Joomla 1.5 Directory Status: Writeable

Joomla 1.5 is acting flaky on one of our installations because the directories are set to ‘unwriteable’. To see the their current state, log in as Super Administrator and go to Help > System Info > Directory Permissions.

To fix this problem, first make sure the FTP access is working. Try re-entering the FTP user name and password at Site> Global Configuration> Server. 

If this doesn't fix the problem, you must make some additional changes. Earlier, I suggested that the specified directories must be set to “world-writeable” (777). This works, but is less than ideal, since it means anyone can change your files! Not cool. I've kept my original suggestions (below) but this is "deprecated" for the more sophisticated user and group permissions settings.

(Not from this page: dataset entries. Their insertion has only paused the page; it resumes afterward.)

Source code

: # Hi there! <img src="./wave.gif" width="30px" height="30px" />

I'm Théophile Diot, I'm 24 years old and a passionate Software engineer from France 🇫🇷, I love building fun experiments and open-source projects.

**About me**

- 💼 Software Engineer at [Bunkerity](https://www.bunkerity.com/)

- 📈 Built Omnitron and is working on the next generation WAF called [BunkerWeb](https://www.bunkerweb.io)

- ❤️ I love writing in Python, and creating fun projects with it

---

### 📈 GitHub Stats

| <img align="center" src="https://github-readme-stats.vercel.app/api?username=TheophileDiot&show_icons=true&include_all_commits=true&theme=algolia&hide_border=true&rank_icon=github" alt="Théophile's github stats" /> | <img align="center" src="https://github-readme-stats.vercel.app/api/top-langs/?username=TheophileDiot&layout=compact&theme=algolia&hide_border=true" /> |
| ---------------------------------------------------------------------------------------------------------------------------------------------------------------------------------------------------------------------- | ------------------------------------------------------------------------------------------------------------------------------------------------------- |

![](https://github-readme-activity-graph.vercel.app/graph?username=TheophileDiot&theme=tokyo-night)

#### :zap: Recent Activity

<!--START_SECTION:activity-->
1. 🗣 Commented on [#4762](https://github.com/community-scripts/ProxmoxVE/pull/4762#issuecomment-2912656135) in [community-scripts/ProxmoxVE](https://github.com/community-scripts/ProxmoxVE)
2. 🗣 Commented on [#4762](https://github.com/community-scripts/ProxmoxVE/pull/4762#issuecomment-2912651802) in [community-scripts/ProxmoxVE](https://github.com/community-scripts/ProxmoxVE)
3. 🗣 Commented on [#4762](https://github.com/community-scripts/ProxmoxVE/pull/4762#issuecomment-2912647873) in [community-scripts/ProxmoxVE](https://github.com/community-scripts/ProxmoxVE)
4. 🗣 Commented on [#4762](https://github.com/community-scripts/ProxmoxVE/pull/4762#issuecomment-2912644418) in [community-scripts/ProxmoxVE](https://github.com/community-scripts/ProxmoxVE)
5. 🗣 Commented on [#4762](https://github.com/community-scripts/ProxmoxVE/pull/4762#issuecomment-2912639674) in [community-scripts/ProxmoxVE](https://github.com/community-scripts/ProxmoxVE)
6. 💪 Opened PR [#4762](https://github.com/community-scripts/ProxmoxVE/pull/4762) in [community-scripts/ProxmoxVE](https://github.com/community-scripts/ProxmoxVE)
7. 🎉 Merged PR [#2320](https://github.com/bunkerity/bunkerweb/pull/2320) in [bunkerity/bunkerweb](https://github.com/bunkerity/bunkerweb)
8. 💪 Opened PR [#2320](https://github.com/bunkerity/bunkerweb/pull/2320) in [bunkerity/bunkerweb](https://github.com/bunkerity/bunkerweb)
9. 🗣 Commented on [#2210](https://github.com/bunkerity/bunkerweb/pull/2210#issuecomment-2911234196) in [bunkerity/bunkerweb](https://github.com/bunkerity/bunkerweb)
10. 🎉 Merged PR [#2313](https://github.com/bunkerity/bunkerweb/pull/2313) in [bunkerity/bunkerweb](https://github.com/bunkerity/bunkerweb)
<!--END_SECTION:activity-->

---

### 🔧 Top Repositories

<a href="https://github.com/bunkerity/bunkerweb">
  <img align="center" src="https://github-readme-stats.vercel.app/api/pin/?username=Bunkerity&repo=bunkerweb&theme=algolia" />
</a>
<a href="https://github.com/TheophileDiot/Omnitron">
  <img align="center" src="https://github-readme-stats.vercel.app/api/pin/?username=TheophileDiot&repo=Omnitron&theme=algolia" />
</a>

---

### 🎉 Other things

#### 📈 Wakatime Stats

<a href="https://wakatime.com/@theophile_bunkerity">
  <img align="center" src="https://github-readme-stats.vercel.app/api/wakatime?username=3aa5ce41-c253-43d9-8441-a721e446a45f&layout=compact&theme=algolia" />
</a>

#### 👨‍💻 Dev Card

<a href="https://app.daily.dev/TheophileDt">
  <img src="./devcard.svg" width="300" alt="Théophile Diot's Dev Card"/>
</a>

Fixing Security with User and Group Settings

To perform these changes, you need shell (command line) access to your server. If you don't have it, you can beg your host to make these changes for you, or switch to a Joomla-friendly host. I'm going to assume that you are using a LAMP (Linux/Apache/MySQL/PHP) server because if you're not, then ... well, these instructions should work in principle, but the specifics for your server may be quite different.


Here's the issue: you, the FTP user, need full access to your files. So does Joomla, which accesses your files through the web server. Now, most web server configurations don't assign the web server to the group that's automatically assigned to your FTP files. If the web server isn't in the group that has write access to your files, then you have to give everyone write access to your files -- that's not good.

So, we are going to add the web  server to the group that is automatically assigned to files that you, as an FTP user, create or modify. These instructions refer to a web server running Plesk, because that's what we use, so the specifics of your LAMP server may be different -- mostly the path names will be different, although this is true between different versions of Plesk, too. So, check your paths and make sure you understand what you are doing.

Here's how to do it:
  • Set up the FTP server so the default file permissions are 775, using the umask setting
  • Add the web server, apache, to the default group assigned to your files 
  • Change the permissions of the existing files.
On our servers, we change the umask in ‘/etc/proftpd.conf’ to ‘002′ in order to set the default file permissions for files created in FTP to 775. For details, you can Google umask.

Logged in as root, enter this command to edit the FTP server configuration file:

nano /etc/proftpd.conf

Make the required change and then save the file. Hint: make a backup first!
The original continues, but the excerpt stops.